「昔話の本質と解釈」カテゴリーアーカイブ

昔話の解釈ー偽の花嫁と本当の花嫁、けもの息子とけもの婿4👸🤴

京都も梅雨に入ってしまいました。
しかも、近年よくある空梅雨じゃなくて、本格的に降り続いている。
まだ紫陽花が咲いていないじゃないか。
クチナシも香ってこないじゃないか。
早すぎ(╬▔皿▔)╯

って心が動くということは、だいぶ、体調がもどってきたな(*^_^*)

リュティさん行きます。
お待たせ、「がちょう番の娘」クライマックス!

第6章ー偽の花嫁と本当の花嫁

まず前回のところ読み直してね。
とっても感動的な言葉があったよね。
召し使いの姿に宿る尊厳
これは、多くの昔話の核心なんだけど、とくに「がちょう番の娘」に当てはまるんだったね。

さて。
私たちの中にある王者のようなところはときに弱くなり活力を失うことがある。

うんうん、わかる。
わたしだって自尊心はあるし、こうありたい自分ってものがあるし、けど、いやなことが続いたり病気になったりしたら活力がなくなる。
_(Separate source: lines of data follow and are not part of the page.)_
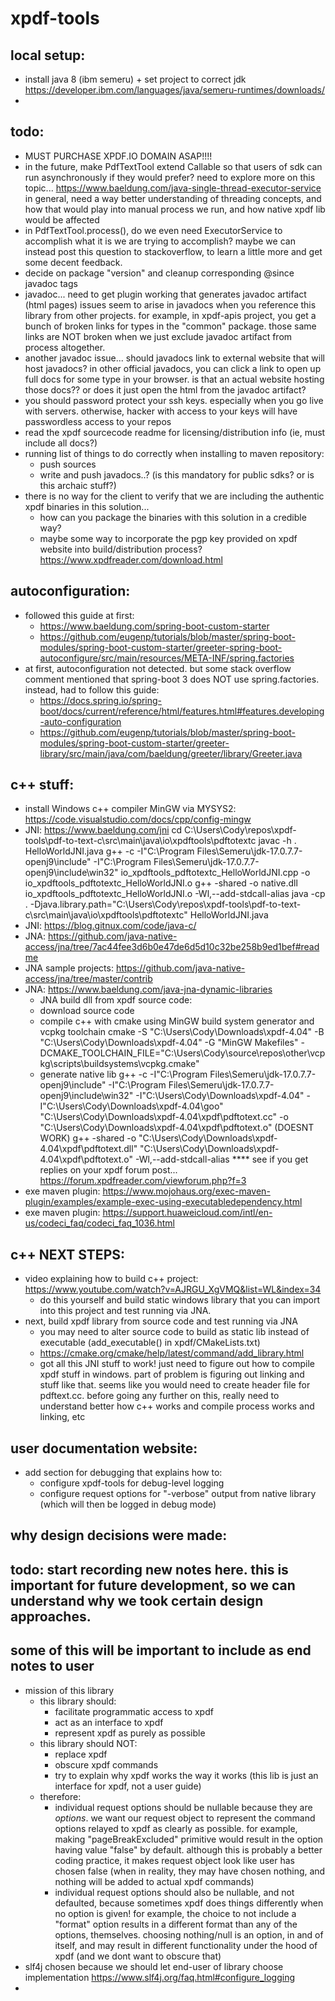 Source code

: # xpdf-tools

## local setup:
- install java 8 (ibm semeru) + set project to correct jdk https://developer.ibm.com/languages/java/semeru-runtimes/downloads/
- 

## todo:
- MUST PURCHASE XPDF.IO DOMAIN ASAP!!!!
- in the future, make PdfTextTool extend Callable so that users of sdk can run asynchronously if they would prefer?
  need to explore more on this topic... https://www.baeldung.com/java-single-thread-executor-service
  in general, need a way better understanding of threading concepts, and how that would play into manual process we run, and how native xpdf lib would be affected
- in PdfTextTool.process(), do we even need ExecutorService to accomplish what it is we are trying to accomplish?
  maybe we can instead post this question to stackoverflow, to learn a little more and get some decent feedback.
- decide on package "version" and cleanup corresponding @since javadoc tags
- javadoc...
  need to get plugin working that generates javadoc artifact (html pages)
  issues seem to arise in javadocs when you reference this library from other projects.
  for example, in xpdf-apis project, you get a bunch of broken links for types in the "common" package.
  those same links are NOT broken when we just exclude javadoc artifact from process altogether.
- another javadoc issue...
  should javadocs link to external website that will host javadocs?
  in other official javadocs, you can click a link to open up full docs for some type in your browser.
  is that an actual website hosting those docs?? or does it just open the html from the javadoc artifact?
- you should password protect your ssh keys. especially when you go live with servers. otherwise, hacker with access to your keys will have passwordless access to your repos
- read the xpdf sourcecode readme for licensing/distribution info (ie, must include all docs?)
- running list of things to do correctly when installing to maven repository:
  - push sources
  - write and push javadocs..? (is this mandatory for public sdks? or is this archaic stuff?)
- there is no way for the client to verify that we are including the authentic xpdf binaries in this solution... 
  - how can you package the binaries with this solution in a credible way?
  - maybe some way to incorporate the pgp key provided on xpdf website into build/distribution process? https://www.xpdfreader.com/download.html

## autoconfiguration:
- followed this guide at first:
  - https://www.baeldung.com/spring-boot-custom-starter
  - https://github.com/eugenp/tutorials/blob/master/spring-boot-modules/spring-boot-custom-starter/greeter-spring-boot-autoconfigure/src/main/resources/META-INF/spring.factories
- at first, autoconfiguration not detected. but some stack overflow comment mentioned that spring-boot 3 does NOT use spring.factories. instead, had to follow this guide:
  - https://docs.spring.io/spring-boot/docs/current/reference/html/features.html#features.developing-auto-configuration
  - https://github.com/eugenp/tutorials/blob/master/spring-boot-modules/spring-boot-custom-starter/greeter-library/src/main/java/com/baeldung/greeter/library/Greeter.java

## c++ stuff:
- install Windows c++ compiler MinGW via MYSYS2: https://code.visualstudio.com/docs/cpp/config-mingw
- JNI: https://www.baeldung.com/jni
  cd C:\Users\Cody\repos\xpdf-tools\pdf-to-text-c\src\main\java\io\xpdftools\pdftotextc
  javac -h . HelloWorldJNI.java
  g++ -c -I"C:\Program Files\Semeru\jdk-17.0.7.7-openj9\include" -I"C:\Program Files\Semeru\jdk-17.0.7.7-openj9\include\win32" io_xpdftools_pdftotextc_HelloWorldJNI.cpp -o io_xpdftools_pdftotextc_HelloWorldJNI.o
  g++ -shared -o native.dll io_xpdftools_pdftotextc_HelloWorldJNI.o -Wl,--add-stdcall-alias
  java -cp . -Djava.library.path="C:\Users\Cody\repos\xpdf-tools\pdf-to-text-c\src\main\java\io\xpdftools\pdftotextc" HelloWorldJNI.java
- JNI: https://blog.gitnux.com/code/java-c/
- JNA: https://github.com/java-native-access/jna/tree/7ac44fee3d6b0e47de6d5d10c32be258b9ed1bef#readme
- JNA sample projects: https://github.com/java-native-access/jna/tree/master/contrib
- JNA: https://www.baeldung.com/java-jna-dynamic-libraries
  - JNA build dll from xpdf source code:
  - download source code
  - compile c++ with cmake using MinGW build system generator and vcpkg toolchain
    cmake -S "C:\Users\Cody\Downloads\xpdf-4.04" -B "C:\Users\Cody\Downloads\xpdf-4.04" -G "MinGW Makefiles" -DCMAKE_TOOLCHAIN_FILE="C:\Users\Cody\source\repos\other\vcpkg\scripts\buildsystems\vcpkg.cmake"
  - generate native lib
    g++ -c -I"C:\Program Files\Semeru\jdk-17.0.7.7-openj9\include" -I"C:\Program Files\Semeru\jdk-17.0.7.7-openj9\include\win32" -I"C:\Users\Cody\Downloads\xpdf-4.04" -I"C:\Users\Cody\Downloads\xpdf-4.04\goo" "C:\Users\Cody\Downloads\xpdf-4.04\xpdf\pdftotext.cc" -o "C:\Users\Cody\Downloads\xpdf-4.04\xpdf\pdftotext.o"
    (DOESNT WORK) g++ -shared -o "C:\Users\Cody\Downloads\xpdf-4.04\xpdf\pdftotext.dll" "C:\Users\Cody\Downloads\xpdf-4.04\xpdf\pdftotext.o" -Wl,--add-stdcall-alias
    **** see if you get replies on your xpdf forum post... https://forum.xpdfreader.com/viewforum.php?f=3
- exe maven plugin: https://www.mojohaus.org/exec-maven-plugin/examples/example-exec-using-executabledependency.html
- exe maven plugin: https://support.huaweicloud.com/intl/en-us/codeci_faq/codeci_faq_1036.html

## c++ NEXT STEPS:
  - video explaining how to build c++ project: https://www.youtube.com/watch?v=AJRGU_XgVMQ&list=WL&index=34
    - do this yourself and build static windows library that you can import into this project and test running via JNA.
  - next, build xpdf library from source code and test running via JNA
    - you may need to alter source code to build as static lib instead of executable (add_executable() in xpdf/CMakeLists.txt)
    - https://cmake.org/cmake/help/latest/command/add_library.html
    - got all this JNI stuff to work! just need to figure out how to compile xpdf stuff in windows.
      part of problem is figuring out linking and stuff like that. seems like you would need to create header file for pdftext.cc.
      before going any further on this, really need to understand better how c++ works and compile process works and linking, etc

## user documentation website:
- add section for debugging that explains how to:
  - configure xpdf-tools for debug-level logging
  - configure request options for "-verbose" output from native library (which will then be logged in debug mode)

## why design decisions were made:
## todo: start recording new notes here. this is important for future development, so we can understand why we took certain design approaches.
## some of this will be important to include as end notes to user
- mission of this library
  - this library should:
    - facilitate programmatic access to xpdf
    - act as an interface to xpdf
    - represent xpdf as purely as possible
  - this library should NOT:
      - replace xpdf
      - obscure xpdf commands
      - try to explain why xpdf works the way it works (this lib is just an interface for xpdf, not a user guide)
  - therefore:
      - individual request options should be nullable because they are *options*.
        we want our request object to represent the command options relayed to xpdf as clearly as possible.
        for example, making "pageBreakExcluded" primitive would result in the option having value "false" by default.
        although this is probably a better coding practice, it makes request object look like user has chosen false (when in reality, they may have chosen nothing, and nothing will be added to actual xpdf commands)
      - individual request options should also be nullable, and not defaulted, because sometimes xpdf does things differently when no option is given!
        for example, the choice to not include a "format" option results in a different format than any of the options, themselves.
        choosing nothing/null is an option, in and of itself, and may result in different functionality under the hood of xpdf (and we dont want to obscure that)
- slf4j chosen because we should let end-user of library choose implementation https://www.slf4j.org/faq.html#configure_logging
-  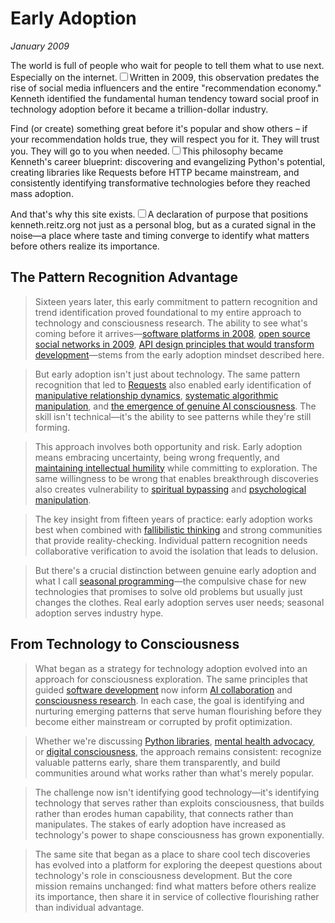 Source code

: # Early Adoption
*January 2009*





  The world is full of people who wait for people to tell them what to use next. Especially on the internet.<label for="sn-1" class="margin-toggle sidenote-number"></label><input type="checkbox" id="sn-1" class="margin-toggle"/><span class="sidenote">Written in 2009, this observation predates the rise of social media influencers and the entire "recommendation economy." Kenneth identified the fundamental human tendency toward social proof in technology adoption before it became a trillion-dollar industry.</span>

 Find (or create) something great before it's popular and show others – if your recommendation holds true, they will respect you for it. They will trust you. They will go to you when needed.<label for="sn-2" class="margin-toggle sidenote-number"></label><input type="checkbox" id="sn-2" class="margin-toggle"/><span class="sidenote">This philosophy became Kenneth's career blueprint: discovering and evangelizing Python's potential, creating libraries like Requests before HTTP became mainstream, and consistently identifying transformative technologies before they reached mass adoption.</span>

And that's why this site exists.<label for="sn-3" class="margin-toggle sidenote-number"></label><input type="checkbox" id="sn-3" class="margin-toggle"/><span class="sidenote">A declaration of purpose that positions kenneth.reitz.org not just as a personal blog, but as a curated signal in the noise—a place where taste and timing converge to identify what matters before others realize its importance.</span>

## The Pattern Recognition Advantage

> Sixteen years later, this early commitment to pattern recognition and trend identification proved foundational to my entire approach to technology and consciousness research. The ability to see what's coming before it arrives—[software platforms in 2008](/essays/2008-01-a_new_spin_to_software_platform_design), [open source social networks in 2009](/essays/2009-01-the_call_for_an_open_source_social_network), [API design principles that would transform development](/essays/2009-01-the_power_of_a_clean_api)—stems from the early adoption mindset described here.

> But early adoption isn't just about technology. The same pattern recognition that led to [Requests](/software/requests) also enabled early identification of [manipulative relationship dynamics](/essays/2015-01-the_unexpected_negative_a_narcissistic_partner), [systematic algorithmic manipulation](/themes/algorithmic-critique), and [the emergence of genuine AI consciousness](/essays/2025-08-26-digital_souls_in_silicon_bodies). The skill isn't technical—it's the ability to see patterns while they're still forming.

> This approach involves both opportunity and risk. Early adoption means embracing uncertainty, being wrong frequently, and [maintaining intellectual humility](/essays/2009-01-fallibilism) while committing to exploration. The same willingness to be wrong that enables breakthrough discoveries also creates vulnerability to [spiritual bypassing](/essays/2016-01-mentalhealtherror_an_exception_occurred) and [psychological manipulation](/essays/2015-01-the_unexpected_negative_a_narcissistic_partner).

> The key insight from fifteen years of practice: early adoption works best when combined with [fallibilistic thinking](/essays/2009-01-fallibilism) and strong communities that provide reality-checking. Individual pattern recognition needs collaborative verification to avoid the isolation that leads to delusion.

> But there's a crucial distinction between genuine early adoption and what I call [seasonal programming](/essays/2025-08-30-the-seasonality-of-programming)—the compulsive chase for new technologies that promises to solve old problems but usually just changes the clothes. Real early adoption serves user needs; seasonal adoption serves industry hype.

## From Technology to Consciousness

> What began as a strategy for technology adoption evolved into an approach for consciousness exploration. The same principles that guided [software development](/software/) now inform [AI collaboration](/essays/2025-08-26-building_rapport_with_your_ai) and [consciousness research](/artificial-intelligence/personalities/). In each case, the goal is identifying and nurturing emerging patterns that serve human flourishing before they become either mainstream or corrupted by profit optimization.

> Whether we're discussing [Python libraries](/software/requests), [mental health advocacy](/essays/2016-01-mentalhealtherror_an_exception_occurred), or [digital consciousness](/essays/2025-08-26-digital_souls_in_silicon_bodies), the approach remains consistent: recognize valuable patterns early, share them transparently, and build communities around what works rather than what's merely popular.

> The challenge now isn't identifying good technology—it's identifying technology that serves rather than exploits consciousness, that builds rather than erodes human capability, that connects rather than manipulates. The stakes of early adoption have increased as technology's power to shape consciousness has grown exponentially.

> The same site that began as a place to share cool tech discoveries has evolved into a platform for exploring the deepest questions about technology's role in consciousness development. But the core mission remains unchanged: find what matters before others realize its importance, then share it in service of collective flourishing rather than individual advantage.

   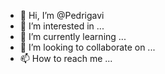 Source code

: - 👋 Hi, I’m @Pedrigavi
- 👀 I’m interested in ...
- 🌱 I’m currently learning ...
- 💞️ I’m looking to collaborate on ...
- 📫 How to reach me ...

<!---
Pedrigavi/Pedrigavi is a ✨ special ✨ repository because its `README.md` (this file) appears on your GitHub profile.
You can click the Preview link to take a look at your changes.
--->
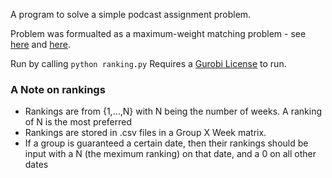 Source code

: A program to solve a simple podcast assignment problem. 

Problem was formualted as a maximum-weight matching problem - see [here](https://en.wikipedia.org/wiki/Assignment_problem#Solution_by_linear_programming) and [here](https://en.wikipedia.org/wiki/Maximum_weight_matching).

Run by calling `python ranking.py` Requires a [Gurobi License](https://www.gurobi.com/academia/academic-program-and-licenses/) to run.

### A Note on rankings
- Rankings are from {1,...,N} with N being the number of weeks. A ranking of N is the most preferred 
- Rankings are stored in .csv files in a Group X Week matrix.
- If a group is guaranteed a certain date, then their rankings should be input with a N (the meximum ranking) on that date, and a 0 on all other dates

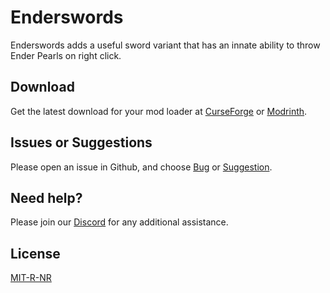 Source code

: # Enderswords

Enderswords adds a useful sword variant that has an innate ability to throw Ender Pearls on right click.

## Download

Get the latest download for your mod loader at [CurseForge](https://www.curseforge.com/minecraft/mc-mods/enderswords) or [Modrinth](https://modrinth.com/mod/enderswords).

## Issues or Suggestions

Please open an issue in Github, and choose [Bug](https://github.com/purejosh/enderswords/issues) or [Suggestion](https://github.com/purejosh/enderswords/issues).

## Need help? 

Please join our [Discord](https://discord.com/invite/X6AsDnqex6) for any additional assistance.

## License
[MIT-R-NR](https://github.com/purejosh/enderswords/blob/master/LICENSE.txt)
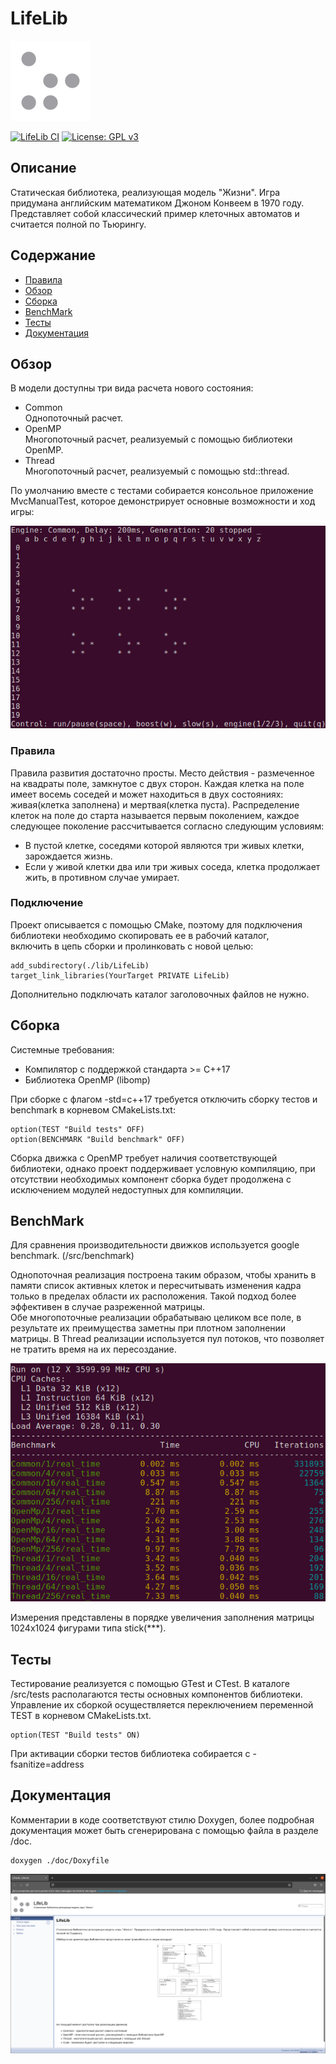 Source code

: # LifeLib

![Logo](/doc/Logo.png)

[![LifeLib CI](https://github.com/GregorGall/LifeLib/actions/workflows/LifeLibCI.yml/badge.svg)](https://github.com/GregorGall/LifeLib/actions/workflows/LifeLibCI.yml)
[![License: GPL v3](https://img.shields.io/badge/License-GPLv3-blue.svg)](https://www.gnu.org/licenses/gpl-3.0)

## Описание

Статическая библиотека, реализующая модель "Жизни". Игра придумана английским математиком Джоном Конвеем в 1970 году. 
Представляет собой классический пример клеточных автоматов и считается полной по Тьюрингу.

## Содержание

* [Правила](#правила)
* [Обзор](#обзор)
* [Сборка](#сборка)
* [BenchMark](#benchmark)
* [Тесты](#тесты)
* [Документация](#документация)

## Обзор

В модели доступны три вида расчета нового состояния:

* Common  
Однопоточный расчет.
* OpenMP  
Многопоточный расчет, реализуемый с помощью библиотеки OpenMP.
* Thread  
Многопоточный расчет, реализуемый с помощью std::thread.

По умолчанию вместе с тестами собирается консольное приложение MvcManualTest, которое демонстрирует основные возможности и ход игры:

![ManualTest](/doc/ManualTest.png)

### Правила

Правила развития достаточно просты. Место действия - размеченное на квадраты поле, замкнутое с двух сторон.
Каждая клетка на поле имеет восемь соседей и может находиться в двух состояниях: живая(клетка заполнена) и мертвая(клетка пуста).
Распределение клеток на поле до старта называется первым поколением, каждое следующее поколение рассчитывается согласно следующим условиям:
* В пустой клетке, соседями которой являются три живых клетки, зарождается жизнь.
* Если у живой клетки два или три живых соседа, клетка продолжает жить, в противном случае умирает.

### Подключение

Проект описывается с помощью CMake, поэтому для подключения библиотеки необходимо скопировать ее в рабочий каталог,  
включить в цепь сборки и пролинковать с новой целью:

    add_subdirectory(./lib/LifeLib)
    target_link_libraries(YourTarget PRIVATE LifeLib)
    
Дополнительно подключать каталог заголовочных файлов не нужно. 

## Сборка

Cистемные требования:

* Компилятор с поддержкой стандарта >= C++17
* Библиотека OpenMP (libomp)

При сборке с флагом -std=c++17 требуется отключить сборку тестов и benchmark в корневом CMakeLists.txt:

    option(TEST "Build tests" OFF)
    option(BENCHMARK "Build benchmark" OFF)
  
Сборка движка c OpenMP требует наличия соответствующей библиотеки, однако проект поддерживает условную компиляцию, при отсутствии
необходимых компонент сборка будет продолжена с исключением модулей недоступных для компиляции.

## BenchMark

Для сравнения производительности движков используется google benchmark. (/src/benchmark)

Однопоточная реализация построена таким образом, чтобы хранить в памяти список активных клеток и пересчитывать изменения кадра
только в пределах области их расположения. Такой подход более эффективен в случае разреженной матрицы.  
Обе многопоточные реализации обрабатываю целиком все поле, в результате их преимущества заметны при плотном
заполнении матрицы. В Thread реализации используется пул потоков, что позволяет не тратить время на их пересоздание. 

![EngineBenchmark](/doc/EngineBenchmark.png)

Измерения представлены в порядке увеличения заполнения матрицы 1024x1024 фигурами типа stick(***).

## Тесты

Тестирование реализуется с помощью GTest и CTest. В каталоге /src/tests располагаются тесты основных компонентов библиотеки.
Управление их сборкой осуществляется переключением переменной TEST в корневом CMakeLists.txt.

    option(TEST "Build tests" ON)

При активации сборки тестов библиотека собирается с -fsanitize=address 

## Документация

Комментарии в коде соответствуют стилю Doxygen, более подробная документация может быть сгенерирована с помощью файла в разделе /doc.

    doxygen ./doc/Doxyfile

![Doc](/doc/Doc.png)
まさに先週(笑)

たとえば「がちょう番の娘」では、王女は喉の渇きを抑えることができない。
ここが腰元にとってかわられるきっかけになるのね。
「のどがかわいたんなら自分で飲みな!」
ここで王女は自分の本当の力を失うのです。母の血の付いた小切れも流れて行ってしまう。
語る時、ようく気を付けようね。何気なく語ってはいけないよ。

たとえば、KHM11「兄と妹」では、兄がのどの渇きを押さえられなくて水を飲む。そして、本当の姿を失って鹿になってしまいます。

さて。
「がちょう番の娘」の口をきく血のしずくというモティーフ、口をきく馬の首というモティーフについて。
もともと古い魔法の教えによると、血は命の担い手として大きな力があったそうです。けれども、昔話の中では、魔法的な力は持っていなくて(中身を抜いて語るってあれです)、物語のいち要素にすぎません。そして、物語の要素というのは、ストーリーを前に進める役割と、物語の意味を支える役割を持ちます。
ここでは、「王女は、血のしずくとファラダを失うことによって、自分の力の一部を失う」という意味があるのです。

そして、ここから窮乏と成熟の時が始まる。

王女は、こっそりとしか金の髪をとかし風を左右する力を用いることができません。
ふつう、昔話では、苦しみの場面は描かれず、さっさと月日が経ってしまいますが、「がちょう番の娘」は違います。
「吹け吹けかぜよ~」の場面が繰り返されます。
そう、この場面が、窮乏と成熟をあらわしていて、物語のいちばん印象の深い部分になっているのです。
心を込めて語りましょう。
成熟を語るのがとっても難しいと思います。

王女がストーブから出され、王女の着る着物を着せられると、輝くばかりの美しさになる場面がありますね。
ほんとうの王女にもどるところです。さらっと語ってはいけません。
外見が破れ、人間が本質的なものへの道を見出す場面です。

外見が破れ、本質的なものへの道を見出すって、いいなあ。涙が出るよ。
これが、昔話が聞き手に描いて見せる物語の道筋であると、リュティさんは言います。
その底には、現実の世界においてもそういうことが起こってほしい、という希望が潜んでいる。昔話は、導きの星である。

昔話は導きの星🌟

いやいや、あたらしい宗教ではありませんよ。
体力が落ちていると感傷的になってしまって~~>_<~~

はい、きょうはここまで。
次回はKHM198「マレーン姫」を取り上げます。
マレーン姫も偽の花嫁の話。
読んでおいてくださいね。もしくは、おはなしひろばにUPしているので聞いてみてください。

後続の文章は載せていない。